### Work request
The answer must be an exact transcription of the lines below from the first through the one containing "If you set a", with the pictures left out; please add nothing else.

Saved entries
------
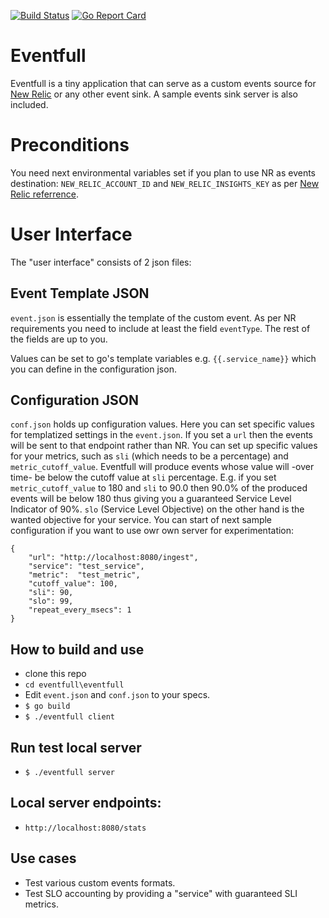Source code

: [![Build Status](https://travis-ci.org/zerogvt/eventfull.svg?branch=master)](https://travis-ci.org/github/zerogvt/eventfull) [![Go Report Card](https://goreportcard.com/badge/github.com/zerogvt/eventfull)](https://goreportcard.com/report/github.com/zerogvt/eventfull)

# Eventfull

Eventfull is a tiny application that can serve as a custom events source for [New Relic](https://docs.newrelic.com/docs/insights/insights-data-sources/custom-data/introduction-event-api) or any other event sink. A sample events sink server is also included.

# Preconditions
You need next environmental variables set if you plan to use NR as events destination:
`NEW_RELIC_ACCOUNT_ID` and `NEW_RELIC_INSIGHTS_KEY` as per [New Relic referrence](https://docs.newrelic.com/docs/insights/insights-data-sources/custom-data/introduction-event-api).

# User Interface
The "user interface" consists of 2 json files:

## Event Template JSON
`event.json` is essentially the template of the custom event. As per NR requirements you need to include at least the field `eventType`. The rest of the fields are up to you.

Values can be set to go's template variables e.g. `{{.service_name}}` which you can define in the configuration json.

## Configuration JSON

`conf.json` holds up configuration values.
Here you can set specific values for templatized settings in the `event.json`. 
If you set a `url` then the events will be sent to that endpoint rather than NR.
You can set up specific values for your metrics, such as `sli` (which needs to be a percentage) and `metric_cutoff_value`. Eventfull will produce events whose value will -over time- be below the cutoff value at `sli` percentage. E.g. if you set `metric_cutoff_value` to 180 and `sli` to 90.0 then 90.0% of the produced events will be below 180 thus giving you a guaranteed Service Level Indicator of 90%. `slo` (Service Level Objective) on the other hand is the wanted objective for your service. You can start of next sample configuration if you want to use owr own server for experimentation:
```
{
    "url": "http://localhost:8080/ingest",
    "service": "test_service",
    "metric":  "test_metric",
    "cutoff_value": 100,
    "sli": 90,
    "slo": 99,
    "repeat_every_msecs": 1
}
```

## How to build and use
- clone this repo
- `cd eventfull\eventfull` 
- Edit `event.json` and `conf.json` to your specs.
- `$ go build`
- `$ ./eventfull client`
  
## Run test local server
- `$ ./eventfull server`

## Local server endpoints:
- `http://localhost:8080/stats`
  
## Use cases
- Test various custom events formats.
- Test SLO accounting by providing a "service" with guaranteed SLI metrics.
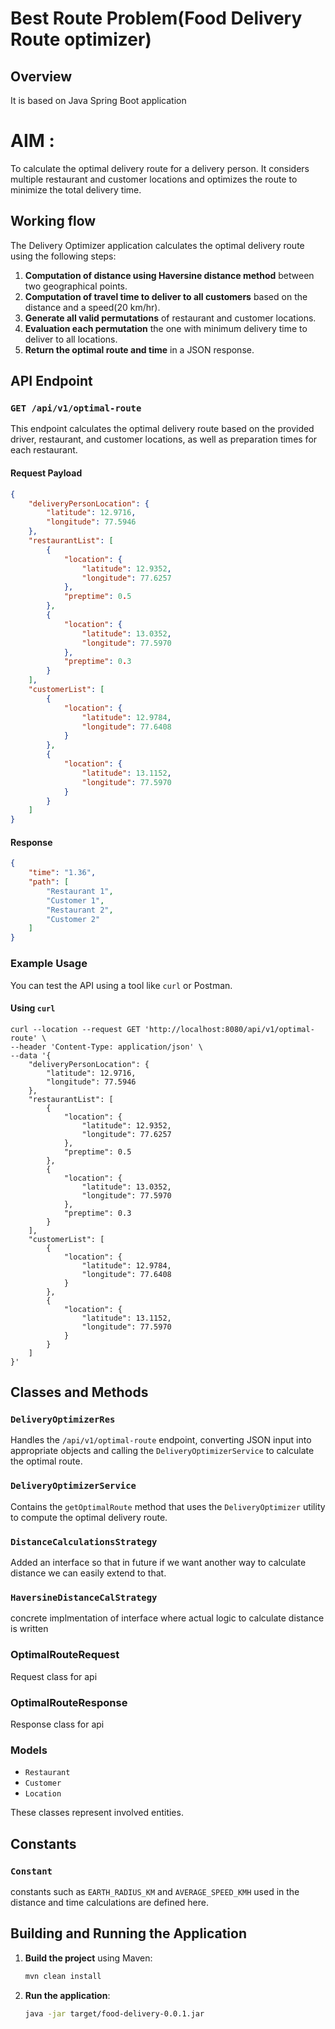 # Best Route Problem(Food Delivery Route optimizer)

## Overview

It is based on Java Spring Boot application 
# AIM : 

To calculate the optimal delivery route for a delivery person. 
It considers multiple restaurant and customer locations and
optimizes the route to minimize the total delivery time.


## Working flow

The Delivery Optimizer application calculates the optimal delivery route using the following steps:

1. **Computation of distance using Haversine distance method** between two geographical points.
2. **Computation of travel time to deliver to all customers** based on the distance and a  speed(20 km/hr).
3. **Generate all valid permutations** of restaurant and customer locations.
4. **Evaluation each permutation** the one with minimum delivery time to deliver to all locations.
5. **Return the optimal route and time** in a JSON response.

## API Endpoint

### `GET /api/v1/optimal-route`

This endpoint calculates the optimal delivery route based on the provided driver, restaurant, and
customer locations, as well as preparation times for each restaurant.

#### Request Payload

```json
{
    "deliveryPersonLocation": {
        "latitude": 12.9716,
        "longitude": 77.5946
    },
    "restaurantList": [
        {
            "location": {
                "latitude": 12.9352,
                "longitude": 77.6257
            },
            "preptime": 0.5
        },
        {
            "location": {
                "latitude": 13.0352,
                "longitude": 77.5970
            },
            "preptime": 0.3
        }
    ],
    "customerList": [
        {
            "location": {
                "latitude": 12.9784,
                "longitude": 77.6408
            }
        },
        {
            "location": {
                "latitude": 13.1152,
                "longitude": 77.5970
            }
        }
    ]
}
```

#### Response

```json
{
    "time": "1.36",
    "path": [
        "Restaurant 1",
        "Customer 1",
        "Restaurant 2",
        "Customer 2"
    ]
}
```

### Example Usage

You can test the API using a tool like `curl` or Postman.

#### Using `curl`
```
curl --location --request GET 'http://localhost:8080/api/v1/optimal-route' \
--header 'Content-Type: application/json' \
--data '{
    "deliveryPersonLocation": {
        "latitude": 12.9716,
        "longitude": 77.5946
    },
    "restaurantList": [
        {
            "location": {
                "latitude": 12.9352,
                "longitude": 77.6257
            },
            "preptime": 0.5
        },
        {
            "location": {
                "latitude": 13.0352,
                "longitude": 77.5970
            },
            "preptime": 0.3
        }
    ],
    "customerList": [
        {
            "location": {
                "latitude": 12.9784,
                "longitude": 77.6408
            }
        },
        {
            "location": {
                "latitude": 13.1152,
                "longitude": 77.5970
            }
        }
    ]
}'
```


## Classes and Methods

### `DeliveryOptimizerRes`

Handles the `/api/v1/optimal-route` endpoint, converting JSON input into appropriate objects and calling
the `DeliveryOptimizerService` to calculate the optimal route.

### `DeliveryOptimizerService`

Contains the `getOptimalRoute` method that uses the `DeliveryOptimizer` utility to compute the
optimal delivery route.

### `DistanceCalculationsStrategy`

Added an interface so that in future if we want another way to calculate distance we can easily extend to that.
### `HaversineDistanceCalStrategy`
concrete implmentation of interface where actual logic to calculate distance is written

### OptimalRouteRequest
Request class for api

### OptimalRouteResponse
Response class for api

### Models
- `Restaurant`
- `Customer`
- `Location`


These classes represent involved entities.

## Constants

### `Constant`

constants such as `EARTH_RADIUS_KM` and `AVERAGE_SPEED_KMH` used in the distance and time calculations are defined here.

## Building and Running the Application

1. **Build the project** using Maven:
   ```sh
   mvn clean install
   ```

2. **Run the application**:
   ```sh
   java -jar target/food-delivery-0.0.1.jar
   ```
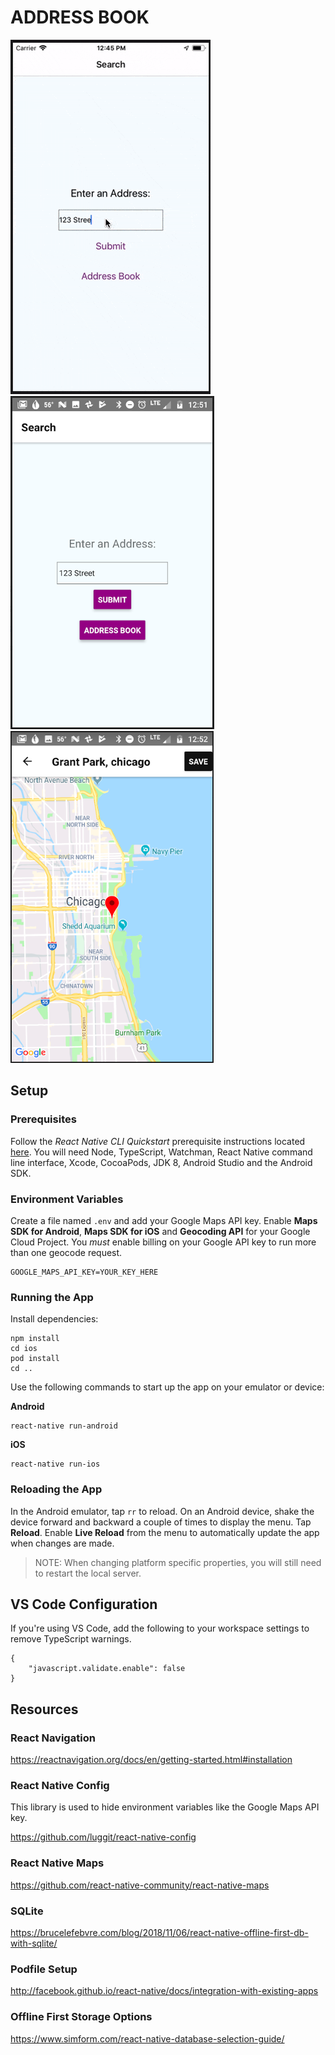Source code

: # ADDRESS BOOK

![Animated Gif](images/demo.gif) ![Android Screenshot](images/android_3.png) ![Android Screenshot](images/android_2.png)

## Setup

### Prerequisites

Follow the *React Native CLI Quickstart* prerequisite instructions located [here](https://facebook.github.io/react-native/docs/getting-started). You will need Node, TypeScript, Watchman, React Native command line interface, Xcode, CocoaPods, JDK 8, Android Studio and the Android SDK. 

### Environment Variables

Create a file named `.env` and add your Google Maps API key. Enable **Maps SDK for Android**, **Maps SDK for iOS** and **Geocoding API** for your Google Cloud Project. You *must* enable billing on your Google API key to run more than one geocode request.

```
GOOGLE_MAPS_API_KEY=YOUR_KEY_HERE
```

### Running the App

Install dependencies:

```
npm install
cd ios
pod install
cd ..
```

Use the following commands to start up the app on your emulator or device:

**Android**

```
react-native run-android
```

**iOS**

```
react-native run-ios
```

### Reloading the App

In the Android emulator, tap `rr` to reload. On an Android device, shake the device forward and backward a couple of times to display the menu. Tap **Reload**. Enable **Live Reload** from the menu to automatically update the app when changes are made.

> NOTE: When changing platform specific properties, you will still need to restart the local server.

## VS Code Configuration

If you're using VS Code, add the following to your workspace settings to remove TypeScript warnings.

```
{
    "javascript.validate.enable": false
}
```

## Resources

### React Navigation

https://reactnavigation.org/docs/en/getting-started.html#installation

### React Native Config

This library is used to hide environment variables like the Google Maps API key. 

https://github.com/luggit/react-native-config

### React Native Maps

https://github.com/react-native-community/react-native-maps

### SQLite

https://brucelefebvre.com/blog/2018/11/06/react-native-offline-first-db-with-sqlite/

### Podfile Setup

http://facebook.github.io/react-native/docs/integration-with-existing-apps

### Offline First Storage Options

https://www.simform.com/react-native-database-selection-guide/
------
### Answer area
Source code

: [![Build Status](https://travis-ci.org/zerogvt/eventfull.svg?branch=master)](https://travis-ci.org/github/zerogvt/eventfull) [![Go Report Card](https://goreportcard.com/badge/github.com/zerogvt/eventfull)](https://goreportcard.com/report/github.com/zerogvt/eventfull)

# Eventfull

Eventfull is a tiny application that can serve as a custom events source for [New Relic](https://docs.newrelic.com/docs/insights/insights-data-sources/custom-data/introduction-event-api) or any other event sink. A sample events sink server is also included.

# Preconditions
You need next environmental variables set if you plan to use NR as events destination:
`NEW_RELIC_ACCOUNT_ID` and `NEW_RELIC_INSIGHTS_KEY` as per [New Relic referrence](https://docs.newrelic.com/docs/insights/insights-data-sources/custom-data/introduction-event-api).

# User Interface
The "user interface" consists of 2 json files:

## Event Template JSON
`event.json` is essentially the template of the custom event. As per NR requirements you need to include at least the field `eventType`. The rest of the fields are up to you.

Values can be set to go's template variables e.g. `{{.service_name}}` which you can define in the configuration json.

## Configuration JSON

`conf.json` holds up configuration values.
Here you can set specific values for templatized settings in the `event.json`. 
If you set a `url` then the events will be sent to that endpoint rather than NR.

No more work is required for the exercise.